[Records excerpted from a collection]

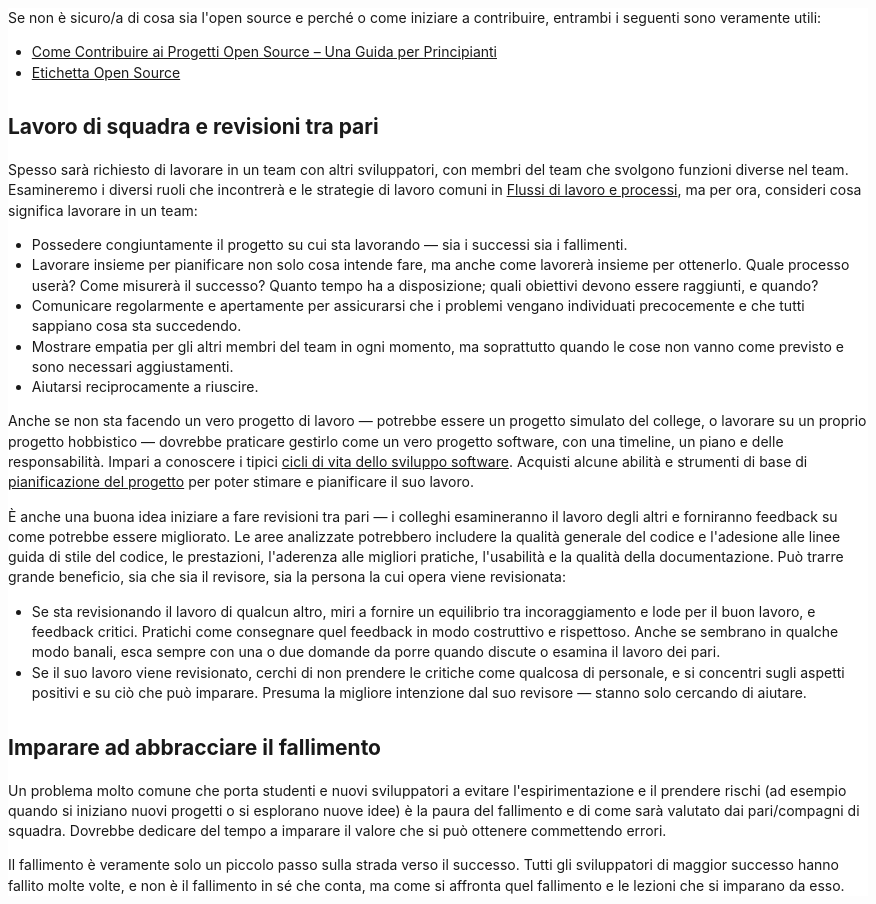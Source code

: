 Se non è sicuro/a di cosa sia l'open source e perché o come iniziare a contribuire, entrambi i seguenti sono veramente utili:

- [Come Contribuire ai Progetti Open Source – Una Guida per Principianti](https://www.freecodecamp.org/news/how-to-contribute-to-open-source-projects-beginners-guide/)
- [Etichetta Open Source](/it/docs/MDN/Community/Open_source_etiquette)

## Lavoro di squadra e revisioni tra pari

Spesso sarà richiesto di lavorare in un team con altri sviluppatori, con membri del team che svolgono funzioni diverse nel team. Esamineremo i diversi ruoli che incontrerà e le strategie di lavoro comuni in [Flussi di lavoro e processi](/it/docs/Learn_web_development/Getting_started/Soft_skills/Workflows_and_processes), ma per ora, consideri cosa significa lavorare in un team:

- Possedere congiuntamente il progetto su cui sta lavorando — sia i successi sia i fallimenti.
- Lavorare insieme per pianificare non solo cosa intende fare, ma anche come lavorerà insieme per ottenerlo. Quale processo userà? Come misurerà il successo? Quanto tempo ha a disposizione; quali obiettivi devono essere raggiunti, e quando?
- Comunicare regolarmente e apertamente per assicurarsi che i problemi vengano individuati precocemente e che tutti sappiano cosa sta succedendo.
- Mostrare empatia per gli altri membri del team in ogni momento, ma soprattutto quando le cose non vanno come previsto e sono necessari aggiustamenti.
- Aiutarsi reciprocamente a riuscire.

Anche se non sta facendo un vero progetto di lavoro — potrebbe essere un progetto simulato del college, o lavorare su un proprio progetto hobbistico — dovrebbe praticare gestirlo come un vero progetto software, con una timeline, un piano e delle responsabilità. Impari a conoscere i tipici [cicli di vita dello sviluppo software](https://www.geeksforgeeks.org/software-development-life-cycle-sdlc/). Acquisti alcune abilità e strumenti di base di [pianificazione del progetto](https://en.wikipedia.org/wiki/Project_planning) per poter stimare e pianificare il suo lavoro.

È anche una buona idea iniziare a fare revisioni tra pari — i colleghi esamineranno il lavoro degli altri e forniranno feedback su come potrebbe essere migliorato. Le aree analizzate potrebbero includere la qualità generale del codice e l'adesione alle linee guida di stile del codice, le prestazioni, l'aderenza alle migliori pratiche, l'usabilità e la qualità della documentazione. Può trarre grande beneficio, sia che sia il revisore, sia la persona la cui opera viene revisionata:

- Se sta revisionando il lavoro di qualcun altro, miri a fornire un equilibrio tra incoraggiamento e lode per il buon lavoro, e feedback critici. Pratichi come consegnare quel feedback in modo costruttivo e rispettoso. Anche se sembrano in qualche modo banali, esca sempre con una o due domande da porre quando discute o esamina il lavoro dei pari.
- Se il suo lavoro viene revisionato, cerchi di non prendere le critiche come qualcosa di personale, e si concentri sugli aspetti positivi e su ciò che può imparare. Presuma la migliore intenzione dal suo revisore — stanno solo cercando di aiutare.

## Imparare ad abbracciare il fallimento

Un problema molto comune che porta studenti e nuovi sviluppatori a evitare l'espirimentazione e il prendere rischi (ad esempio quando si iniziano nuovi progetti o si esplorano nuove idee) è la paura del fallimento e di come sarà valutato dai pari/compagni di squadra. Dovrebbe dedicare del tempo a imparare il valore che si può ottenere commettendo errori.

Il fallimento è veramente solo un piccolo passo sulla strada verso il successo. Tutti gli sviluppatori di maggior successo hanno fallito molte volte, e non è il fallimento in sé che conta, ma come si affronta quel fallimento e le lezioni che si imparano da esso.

About this exercise: Every line above from the line with "- Mostrare empatia" to the line with "Anche se non", inclusive, must be returned exactly; no other line belongs in the reply.

Finished exercise:
- Mostrare empatia per gli altri membri del team in ogni momento, ma soprattutto quando le cose non vanno come previsto e sono necessari aggiustamenti.
- Aiutarsi reciprocamente a riuscire.

Anche se non sta facendo un vero progetto di lavoro — potrebbe essere un progetto simulato del college, o lavorare su un proprio progetto hobbistico — dovrebbe praticare gestirlo come un vero progetto software, con una timeline, un piano e delle responsabilità. Impari a conoscere i tipici [cicli di vita dello sviluppo software](https://www.geeksforgeeks.org/software-development-life-cycle-sdlc/). Acquisti alcune abilità e strumenti di base di [pianificazione del progetto](https://en.wikipedia.org/wiki/Project_planning) per poter stimare e pianificare il suo lavoro.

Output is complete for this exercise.